Re: Regression with v5.18-rc1 tag on STM32F7 and STM32H7 based boards

From: Hugh Dickins
Date: Fri Apr 15 2022 - 22:07:47 EST


On Wed, 6 Apr 2022, Patrice CHOTARD wrote:
> On 4/6/22 08:22, Hugh Dickins wrote:
> > Asking Arnd and others below: should noMMU arches have a good ZERO_PAGE?
> >
> > On Tue, 5 Apr 2022, Hugh Dickins wrote:
> >> On Tue, 5 Apr 2022, Patrice CHOTARD wrote:
> >>>
> >>> We found an issue with last kernel tag v5.18-rc1 on stm32f746-disco and
> >>> stm32h743-disco boards (ARMV7-M SoCs).
> >>>
> >>> Kernel hangs when executing SetPageUptodate(ZERO_PAGE(0)); in mm/filemap.c.
> >>>
> >>> By reverting commit 56a8c8eb1eaf ("tmpfs: do not allocate pages on read"),
> >>> kernel boots without any issue.
> >>
> >> Sorry about that, thanks a lot for finding.
> >>
> >> I see that arch/arm/configs/stm32_defconfig says CONFIG_MMU is not set:
> >> please confirm that is the case here.
> >>
> >> Yes, it looks as if NOMMU platforms are liable to have a bogus (that's my
> >> reading, but it may be unfair) definition for ZERO_PAGE(vaddr), and I was
> >> walking on ice to touch it without regard for !CONFIG_MMU.
> >>
> >> CONFIG_SHMEM depends on CONFIG_MMU, so that PageUptodate is only needed
> >> when CONFIG_MMU.
> >>
> >> Easily fixed by an #ifdef CONFIG_MMU there in mm/filemap.c, but I'll hunt
> >> around (again) for a better place to do it - though I won't want to touch
> >> all the architectures for it.
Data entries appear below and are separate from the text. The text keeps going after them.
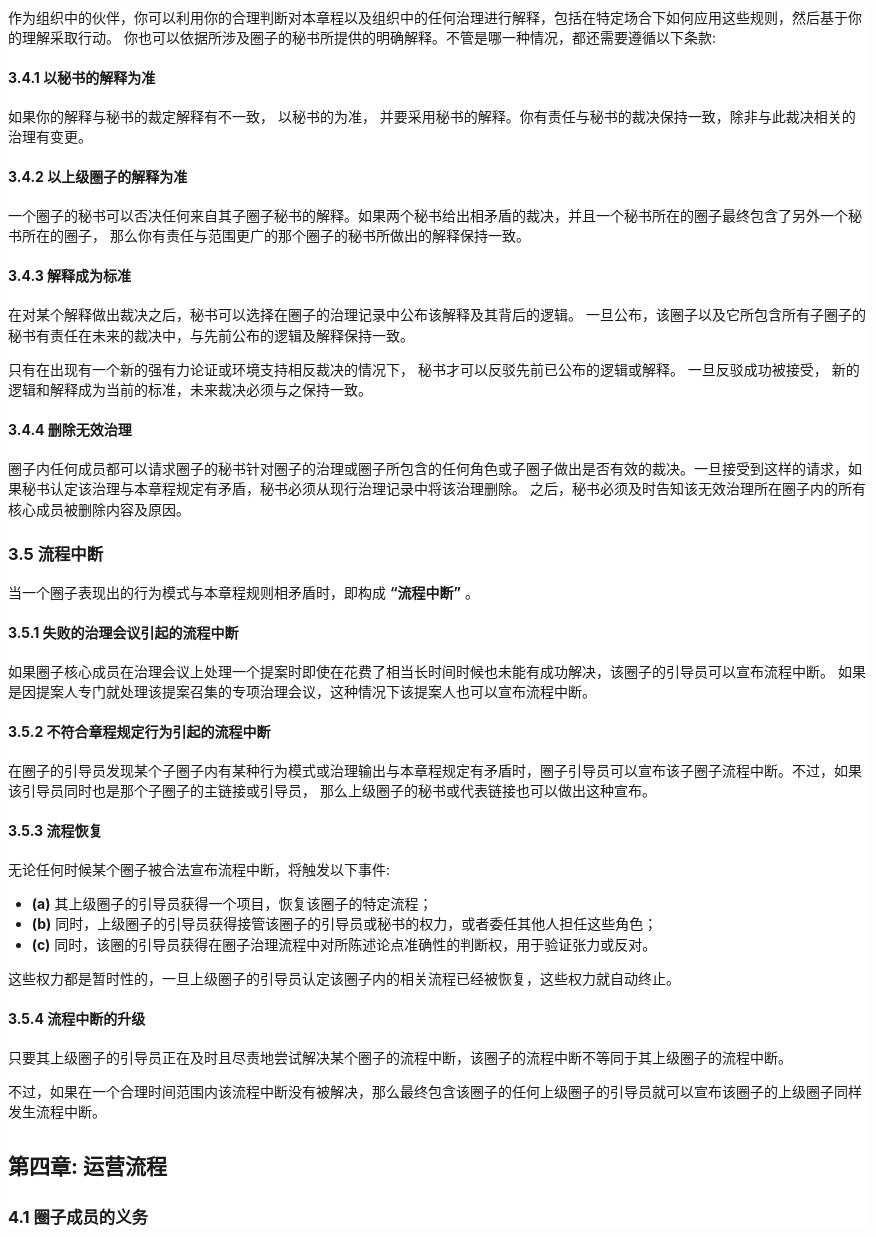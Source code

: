 作为组织中的伙伴，你可以利用你的合理判断对本章程以及组织中的任何治理进行解释，包括在特定场合下如何应用这些规则，然后基于你的理解采取行动。 你也可以依据所涉及圈子的秘书所提供的明确解释。不管是哪一种情况，都还需要遵循以下条款:

#### 3.4.1 以秘书的解释为准

如果你的解释与秘书的裁定解释有不一致， 以秘书的为准， 并要采用秘书的解释。你有责任与秘书的裁决保持一致，除非与此裁决相关的治理有变更。

#### 3.4.2 以上级圈子的解释为准

一个圈子的秘书可以否决任何来自其子圈子秘书的解释。如果两个秘书给出相矛盾的裁决，并且一个秘书所在的圈子最终包含了另外一个秘书所在的圈子， 那么你有责任与范围更广的那个圈子的秘书所做出的解释保持一致。

#### 3.4.3 解释成为标准

在对某个解释做出裁决之后，秘书可以选择在圈子的治理记录中公布该解释及其背后的逻辑。 一旦公布，该圈子以及它所包含所有子圈子的秘书有责任在未来的裁决中，与先前公布的逻辑及解释保持一致。

只有在出现有一个新的强有力论证或环境支持相反裁决的情况下， 秘书才可以反驳先前已公布的逻辑或解释。 一旦反驳成功被接受， 新的逻辑和解释成为当前的标准，未来裁决必须与之保持一致。

#### 3.4.4 删除无效治理

圈子内任何成员都可以请求圈子的秘书针对圈子的治理或圈子所包含的任何角色或子圈子做出是否有效的裁决。一旦接受到这样的请求，如果秘书认定该治理与本章程规定有矛盾，秘书必须从现行治理记录中将该治理删除。 之后，秘书必须及时告知该无效治理所在圈子内的所有核心成员被删除内容及原因。 

### 3.5 流程中断

当一个圈子表现出的行为模式与本章程规则相矛盾时，即构成 **“流程中断”** 。

#### 3.5.1 失败的治理会议引起的流程中断

如果圈子核心成员在治理会议上处理一个提案时即使在花费了相当长时间时候也未能有成功解决，该圈子的引导员可以宣布流程中断。 如果是因提案人专门就处理该提案召集的专项治理会议，这种情况下该提案人也可以宣布流程中断。

#### 3.5.2 不符合章程规定行为引起的流程中断

在圈子的引导员发现某个子圈子内有某种行为模式或治理输出与本章程规定有矛盾时，圈子引导员可以宣布该子圈子流程中断。不过，如果该引导员同时也是那个子圈子的主链接或引导员， 那么上级圈子的秘书或代表链接也可以做出这种宣布。

#### 3.5.3 流程恢复

无论任何时候某个圈子被合法宣布流程中断，将触发以下事件:

- **(a)** 其上级圈子的引导员获得一个项目，恢复该圈子的特定流程；
- **(b)** 同时，上级圈子的引导员获得接管该圈子的引导员或秘书的权力，或者委任其他人担任这些角色； 
- **(c)** 同时，该圈的引导员获得在圈子治理流程中对所陈述论点准确性的判断权，用于验证张力或反对。

这些权力都是暂时性的，一旦上级圈子的引导员认定该圈子内的相关流程已经被恢复，这些权力就自动终止。

#### 3.5.4 流程中断的升级

只要其上级圈子的引导员正在及时且尽责地尝试解决某个圈子的流程中断，该圈子的流程中断不等同于其上级圈子的流程中断。

不过，如果在一个合理时间范围内该流程中断没有被解决，那么最终包含该圈子的任何上级圈子的引导员就可以宣布该圈子的上级圈子同样发生流程中断。


## 第四章: 运营流程

### 4.1 圈子成员的义务
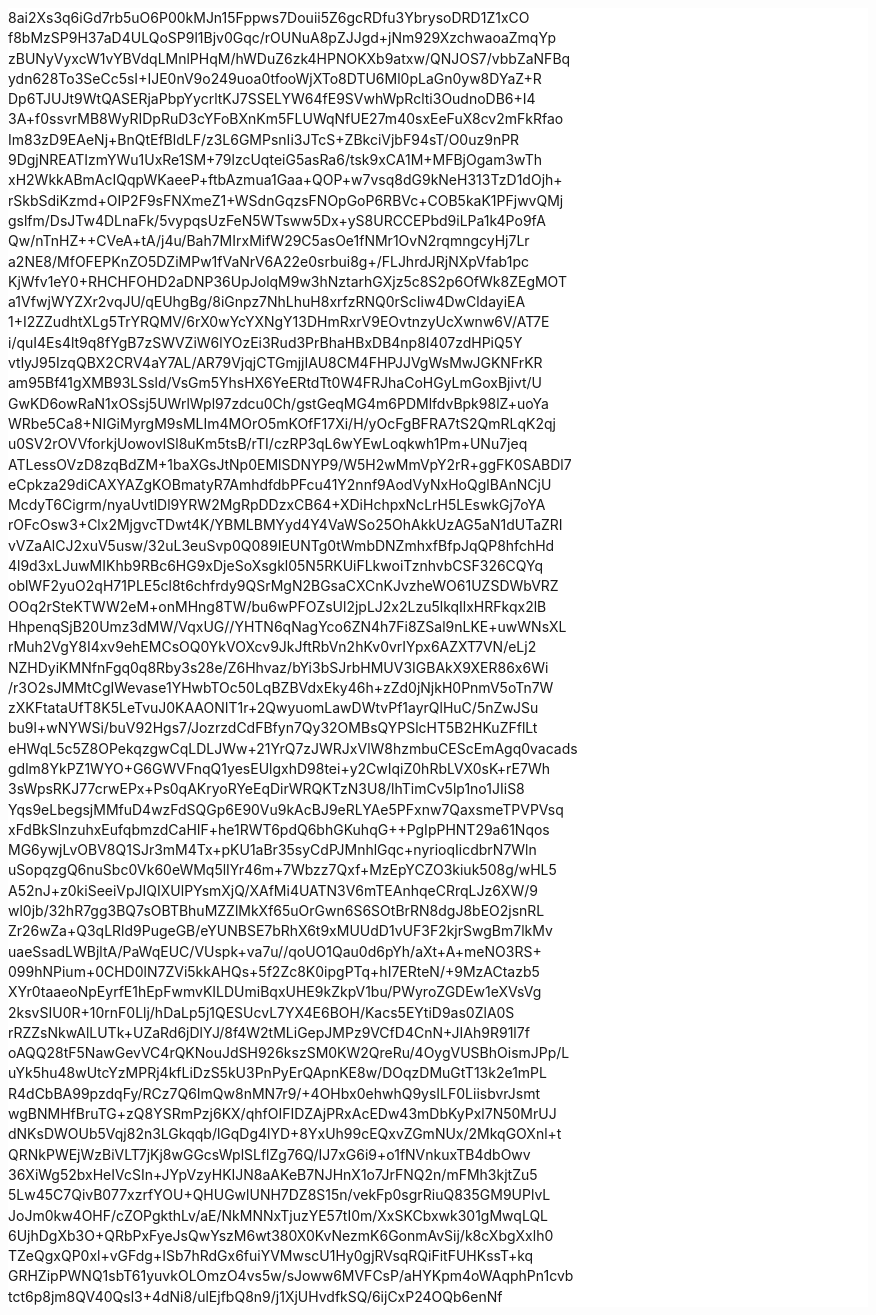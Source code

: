 8ai2Xs3q6iGd7rb5uO6P00kMJn15Fppws7Douii5Z6gcRDfu3YbrysoDRD1Z1xCO
f8bMzSP9H37aD4ULQoSP9l1Bjv0Gqc/rOUNuA8pZJJgd+jNm929XzchwaoaZmqYp
zBUNyVyxcW1vYBVdqLMnlPHqM/hWDuZ6zk4HPNOKXb9atxw/QNJOS7/vbbZaNFBq
ydn628To3SeCc5sI+IJE0nV9o249uoa0tfooWjXTo8DTU6Ml0pLaGn0yw8DYaZ+R
Dp6TJUJt9WtQASERjaPbpYycrltKJ7SSELYW64fE9SVwhWpRclti3OudnoDB6+I4
3A+f0ssvrMB8WyRIDpRuD3cYFoBXnKm5FLUWqNfUE27m40sxEeFuX8cv2mFkRfao
Im83zD9EAeNj+BnQtEfBldLF/z3L6GMPsnIi3JTcS+ZBkciVjbF94sT/O0uz9nPR
9DgjNREATIzmYWu1UxRe1SM+79lzcUqteiG5asRa6/tsk9xCA1M+MFBjOgam3wTh
xH2WkkABmAcIQqpWKaeeP+ftbAzmua1Gaa+QOP+w7vsq8dG9kNeH313TzD1dOjh+
rSkbSdiKzmd+OIP2F9sFNXmeZ1+WSdnGqzsFNOpGoP6RBVc+COB5kaK1PFjwvQMj
gslfm/DsJTw4DLnaFk/5vypqsUzFeN5WTsww5Dx+yS8URCCEPbd9iLPa1k4Po9fA
Qw/nTnHZ++CVeA+tA/j4u/Bah7MIrxMifW29C5asOe1fNMr1OvN2rqmngcyHj7Lr
a2NE8/MfOFEPKnZO5DZiMPw1fVaNrV6A22e0srbui8g+/FLJhrdJRjNXpVfab1pc
KjWfv1eY0+RHCHFOHD2aDNP36UpJolqM9w3hNztarhGXjz5c8S2p6OfWk8ZEgMOT
a1VfwjWYZXr2vqJU/qEUhgBg/8iGnpz7NhLhuH8xrfzRNQ0rScIiw4DwCldayiEA
1+I2ZZudhtXLg5TrYRQMV/6rX0wYcYXNgY13DHmRxrV9EOvtnzyUcXwnw6V/AT7E
i/quI4Es4lt9q8fYgB7zSWVZiW6lYOzEi3Rud3PrBhaHBxDB4np8I407zdHPiQ5Y
vtlyJ95IzqQBX2CRV4aY7AL/AR79VjqjCTGmjjIAU8CM4FHPJJVgWsMwJGKNFrKR
am95Bf41gXMB93LSsld/VsGm5YhsHX6YeERtdTt0W4FRJhaCoHGyLmGoxBjivt/U
GwKD6owRaN1xOSsj5UWrlWpl97zdcu0Ch/gstGeqMG4m6PDMlfdvBpk98lZ+uoYa
WRbe5Ca8+NIGiMyrgM9sMLIm4MOrO5mKOfF17Xi/H/yOcFgBFRA7tS2QmRLqK2qj
u0SV2rOVVforkjUowovlSl8uKm5tsB/rTI/czRP3qL6wYEwLoqkwh1Pm+UNu7jeq
ATLessOVzD8zqBdZM+1baXGsJtNp0EMlSDNYP9/W5H2wMmVpY2rR+ggFK0SABDl7
eCpkza29diCAXYAZgKOBmatyR7AmhdfdbPFcu41Y2nnf9AodVyNxHoQglBAnNCjU
McdyT6Cigrm/nyaUvtlDl9YRW2MgRpDDzxCB64+XDiHchpxNcLrH5LEswkGj7oYA
rOFcOsw3+Clx2MjgvcTDwt4K/YBMLBMYyd4Y4VaWSo25OhAkkUzAG5aN1dUTaZRI
vVZaAlCJ2xuV5usw/32uL3euSvp0Q089IEUNTg0tWmbDNZmhxfBfpJqQP8hfchHd
4l9d3xLJuwMIKhb9RBc6HG9xDjeSoXsgkl05N5RKUiFLkwoiTznhvbCSF326CQYq
oblWF2yuO2qH71PLE5cl8t6chfrdy9QSrMgN2BGsaCXCnKJvzheWO61UZSDWbVRZ
OOq2rSteKTWW2eM+onMHng8TW/bu6wPFOZsUl2jpLJ2x2Lzu5lkqIlxHRFkqx2lB
HhpenqSjB20Umz3dMW/VqxUG//YHTN6qNagYco6ZN4h7Fi8ZSal9nLKE+uwWNsXL
rMuh2VgY8I4xv9ehEMCsOQ0YkVOXcv9JkJftRbVn2hKv0vrIYpx6AZXT7VN/eLj2
NZHDyiKMNfnFgq0q8Rby3s28e/Z6Hhvaz/bYi3bSJrbHMUV3IGBAkX9XER86x6Wi
/r3O2sJMMtCgIWevase1YHwbTOc50LqBZBVdxEky46h+zZd0jNjkH0PnmV5oTn7W
zXKFtataUfT8K5LeTvuJ0KAAONIT1r+2QwyuomLawDWtvPf1ayrQlHuC/5nZwJSu
bu9l+wNYWSi/buV92Hgs7/JozrzdCdFBfyn7Qy32OMBsQYPSlcHT5B2HKuZFflLt
eHWqL5c5Z8OPekqzgwCqLDLJWw+21YrQ7zJWRJxVlW8hzmbuCEScEmAgq0vacads
gdlm8YkPZ1WYO+G6GWVFnqQ1yesEUlgxhD98tei+y2CwIqiZ0hRbLVX0sK+rE7Wh
3sWpsRKJ77crwEPx+Ps0qAKryoRYeEqDirWRQKTzN3U8/lhTimCv5lp1no1JIiS8
Yqs9eLbegsjMMfuD4wzFdSQGp6E90Vu9kAcBJ9eRLYAe5PFxnw7QaxsmeTPVPVsq
xFdBkSlnzuhxEufqbmzdCaHIF+he1RWT6pdQ6bhGKuhqG++PgIpPHNT29a61Nqos
MG6ywjLvOBV8Q1SJr3mM4Tx+pKU1aBr35syCdPJMnhlGqc+nyrioqIicdbrN7Wln
uSopqzgQ6nuSbc0Vk60eWMq5lIYr46m+7Wbzz7Qxf+MzEpYCZO3kiuk508g/wHL5
A52nJ+z0kiSeeiVpJIQIXUlPYsmXjQ/XAfMi4UATN3V6mTEAnhqeCRrqLJz6XW/9
wl0jb/32hR7gg3BQ7sOBTBhuMZZlMkXf65uOrGwn6S6SOtBrRN8dgJ8bEO2jsnRL
Zr26wZa+Q3qLRld9PugeGB/eYUNBSE7bRhX6t9xMUUdD1vUF3F2kjrSwgBm7lkMv
uaeSsadLWBjltA/PaWqEUC/VUspk+va7u//qoUO1Qau0d6pYh/aXt+A+meNO3RS+
099hNPium+0CHD0lN7ZVi5kkAHQs+5f2Zc8K0ipgPTq+hI7ERteN/+9MzACtazb5
XYr0taaeoNpEyrfE1hEpFwmvKILDUmiBqxUHE9kZkpV1bu/PWyroZGDEw1eXVsVg
2ksvSIU0R+10rnF0Llj/hDaLp5j1QESUcvL7YX4E6BOH/Kacs5EYtiD9as0ZlA0S
rRZZsNkwAlLUTk+UZaRd6jDlYJ/8f4W2tMLiGepJMPz9VCfD4CnN+JIAh9R91l7f
oAQQ28tF5NawGevVC4rQKNouJdSH926kszSM0KW2QreRu/4OygVUSBhOismJPp/L
uYk5hu48wUtcYzMPRj4kfLiDzS5kU3PnPyErQApnKE8w/DOqzDMuGtT13k2e1mPL
R4dCbBA99pzdqFy/RCz7Q6ImQw8nMN7r9/+4OHbx0ehwhQ9ysILF0LiisbvrJsmt
wgBNMHfBruTG+zQ8YSRmPzj6KX/qhfOIFIDZAjPRxAcEDw43mDbKyPxl7N50MrUJ
dNKsDWOUb5Vqj82n3LGkqqb/lGqDg4lYD+8YxUh99cEQxvZGmNUx/2MkqGOXnl+t
QRNkPWEjWzBiVLT7jKj8wGGcsWplSLflZg76Q/IJ7xG6i9+o1fNVnkuxTB4dbOwv
36XiWg52bxHeIVcSIn+JYpVzyHKIJN8aAKeB7NJHnX1o7JrFNQ2n/mFMh3kjtZu5
5Lw45C7QivB077xzrfYOU+QHUGwlUNH7DZ8S15n/vekFp0sgrRiuQ835GM9UPlvL
JoJm0kw4OHF/cZOPgkthLv/aE/NkMNNxTjuzYE57tI0m/XxSKCbxwk301gMwqLQL
6UjhDgXb3O+QRbPxFyeJsQwYszM6wt380X0KvNezmK6GonmAvSij/k8cXbgXxlh0
TZeQgxQP0xl+vGFdg+ISb7hRdGx6fuiYVMwscU1Hy0gjRVsqRQiFitFUHKssT+kq
GRHZipPWNQ1sbT61yuvkOLOmzO4vs5w/sJoww6MVFCsP/aHYKpm4oWAqphPn1cvb
tct6p8jm8QV40Qsl3+4dNi8/ulEjfbQ8n9/j1XjUHvdfkSQ/6ijCxP24OQb6enNf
I'll post later today.
> >
> > I could put #ifdef CONFIG_MMU around the SetPageUptodate(ZERO_PAGE(0))
> > added to pagecache_init(); or if that's considered distasteful, I could
> > skip making it potentially useful to other filesystems, revert the change
> > to pagecache_init(), and just do it in mm/shmem.c's CONFIG_SHMEM (hence
> > CONFIG_MMU) instance of shmem_init().
> >
> > But I wonder if it's safe for noMMU architectures to go on without a
> > working ZERO_PAGE(0). It has uses scattered throughout the tree, in
> > drivers, fs, crypto and more, and it's not at all obvious (to me) that
> > they all depend on CONFIG_MMU. Some might cause (unreported) crashes,
> > some might use an unzeroed page in place of a pageful of zeroes.
> >
> > arm noMMU and h8300 noMMU and m68k noMMU each has
> > #define ZERO_PAGE(vaddr) (virt_to_page(0))
> > which seems riskily wrong to me.
> >
> > h8300 and m68k actually go to the trouble of allocating an empty_zero_page
> > for this, but then forget to link it up to the ZERO_PAGE(vaddr) definition,
> > which is what all the common code uses.
> >
> > arm noMMU does not presently allocate such a page; and I do not feel
> > entitled to steal a page from arm noMMU platforms, for a hypothetical
> > case, without agreement.
> >
> > But here's an unbuilt and untested patch for consideration - which of
> > course should be split in three if agreed (and perhaps the h8300 part
> > quietly forgotten if h8300 is already on its way out).
> >
> > (Yes, arm uses empty_zero_page in a different way from all the other
> > architectures; but that's okay, and I think arm's way, with virt_to_page()
> > already baked in, is better than the others; but I've no wish to get into
> > changing them.)
> >
> > Patrice, does this patch build and run for you? I have no appreciation
> > of arm early startup issues, and may have got it horribly wrong.
>
> This patch is okay on my side on both boards (STM32F7 and STM32H7), boot are OK.
>
> Thanks for your reactivity ;-)
> Patrice

Just to wrap up this thread: the tentative arch/ patches below did not
go into 5.18-rc2, but 5.18-rc3 will contain
1bdec44b1eee ("tmpfs: fix regressions from wider use of ZERO_PAGE")
which fixes a further issue, and deletes the line which gave you trouble.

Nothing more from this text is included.